今日の毎日新聞には、アメリカでは最低賃金を上げるということで、フロリダ州は5年間かけて今8.65ドルを15ドルにするとあります。こういう動きがアメリカで広がっているというです。
私も、こういうことが進められれば、労働者の賃金は上がり、所得も上がり、消費が活発化するということだと思いますが、他方で、特に中小の企業者にとっては、価格に転嫁できないのでやっていけるのかどうかということになっているのだと思います。
賃金が上がらないとなると、本当に生活に困っている人は、どうしていくのか心配になっていきます。個人の家計の貯蓄がすごく増えています。100兆円増えた。やはりこれは将来に対する心配だと思います。将来に対する心配があるので貯蓄に回してしまい、消費に回りません。
そういう中で、ベーシックインカムの議論があります。最低の所得を保障してあげるベーシックインカムによって将来の不安を取り除くことで消費を活性化させるという議論が今出てきていますが、このベーシックインカム論について、3人の先生方はどのように考えておられるか、お聞きして終わりたいと思います。
○末澤参考人
欧州の一部の国で導入の動きがあるのは承知しております。仮に我が国で1人10万円で入れるとすると、100万とすると100兆円ですかね、1億人ですから。
ただ、私は、現時点ではちょっとなかなか困難だと思うんですけれども。ただ、20年後、30年後、先ほど申し上げましたように、本当に少子高齢化が進んで、特に団塊ジュニアの方々が生活に苦しむような状況になってくると、つまり生活保護が膨らむ状況になるのであれば、もうベーシックインカムの方がむしろ、働く気力といいますか自尊心を保持するという面でもプラスの可能性もある。

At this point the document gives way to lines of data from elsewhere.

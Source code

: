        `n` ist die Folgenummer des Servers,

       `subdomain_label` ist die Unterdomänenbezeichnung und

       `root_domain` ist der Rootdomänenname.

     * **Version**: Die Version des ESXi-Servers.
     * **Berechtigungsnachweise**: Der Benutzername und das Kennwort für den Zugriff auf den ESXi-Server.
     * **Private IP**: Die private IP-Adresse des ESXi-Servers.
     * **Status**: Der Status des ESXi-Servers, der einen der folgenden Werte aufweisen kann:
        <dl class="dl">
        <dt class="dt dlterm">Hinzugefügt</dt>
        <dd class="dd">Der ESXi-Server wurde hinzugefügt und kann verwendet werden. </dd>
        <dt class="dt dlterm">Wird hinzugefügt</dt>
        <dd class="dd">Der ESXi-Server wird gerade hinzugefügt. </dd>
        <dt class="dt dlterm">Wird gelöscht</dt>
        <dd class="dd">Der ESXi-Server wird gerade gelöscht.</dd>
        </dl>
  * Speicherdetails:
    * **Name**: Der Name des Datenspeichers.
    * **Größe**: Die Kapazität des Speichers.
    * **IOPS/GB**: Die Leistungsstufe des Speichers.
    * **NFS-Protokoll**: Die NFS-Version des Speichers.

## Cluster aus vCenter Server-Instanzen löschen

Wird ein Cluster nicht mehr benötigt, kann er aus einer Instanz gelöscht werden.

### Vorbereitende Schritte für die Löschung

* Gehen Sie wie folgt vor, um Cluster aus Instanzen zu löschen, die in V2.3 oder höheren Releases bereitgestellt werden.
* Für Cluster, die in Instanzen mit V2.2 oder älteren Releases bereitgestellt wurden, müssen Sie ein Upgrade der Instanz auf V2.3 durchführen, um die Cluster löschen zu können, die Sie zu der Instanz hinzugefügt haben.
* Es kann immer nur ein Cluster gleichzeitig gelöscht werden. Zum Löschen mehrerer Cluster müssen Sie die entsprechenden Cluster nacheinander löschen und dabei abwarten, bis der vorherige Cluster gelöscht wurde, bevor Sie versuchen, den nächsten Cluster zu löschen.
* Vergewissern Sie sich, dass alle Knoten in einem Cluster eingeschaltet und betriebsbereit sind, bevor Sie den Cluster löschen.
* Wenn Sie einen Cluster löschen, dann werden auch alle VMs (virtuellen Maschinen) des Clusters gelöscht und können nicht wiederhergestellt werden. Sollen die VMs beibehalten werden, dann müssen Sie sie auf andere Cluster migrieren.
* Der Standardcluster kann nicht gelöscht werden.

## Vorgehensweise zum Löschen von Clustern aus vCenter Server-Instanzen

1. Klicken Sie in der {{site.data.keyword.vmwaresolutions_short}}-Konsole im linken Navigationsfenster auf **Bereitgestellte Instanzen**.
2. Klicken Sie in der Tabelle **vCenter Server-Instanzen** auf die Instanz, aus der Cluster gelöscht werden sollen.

ただし、ちょっと私は、まだここは研究段階で、現時点での導入は困難だと思いますが、やはり、将来的には一つの検討課題ではあると思います。
○水野参考人
イノベーションが進んで、そして人間がやることがなくなっちゃった、そのときにベーシックインカムが政府から給付される、そうすると、我々国民はどのような意識を持てばいいのか。ただでお金がもらえるんだから国に尽くす必要もないということで、そのイノベーションが進んだ先ですよね、そうしたベーシックインカム論が実現しようかしまいかというときこそ、そこを見据えて、国民が国のために働く、納税する、そういう意識を今から大切にしていかなければならないわけですよね。
お金をただでもらえる、それで国のためとは思わなくなってしまう、その点を今から注意しておくべきじゃないですかというのが私の先ほどの意見です。
○山田参考人
最初に、地元を回って、中小商店なんかは賃上げできないというあれですけれども、そこなんですね。つまり、今は日本の企業間格差が半端じゃないんです。
ですから、もうけ過ぎて利益剰余金が500数十兆円もたまっている、そこに課税するというのは、最低賃金あたりを中小零細商店に保障する財源にもなるんですね。そういう形にすれば、これまで膨らんだ企業間格差というのを少しバランスを取ることができるという点で、そういう税の使い方、これが必要になってきているということです。
ベーシックインカムの問題は、これは、基本的には、国民の生活をお金で解決できる範囲では積極的に意味を持ちます。だけれども、お金で解決できないのもかなり多いわけです。例えば、医療とか介護とか保険だとか、様々な人的なサービスですよね、人肌を感じさせるサービス。これはベーシックインカムから抜けちゃうんです。だから、そこの両方をバランスよく組み合わせるというのが大切だと思います。
以上です。
○井上(一)委員
どうもありがとうございました。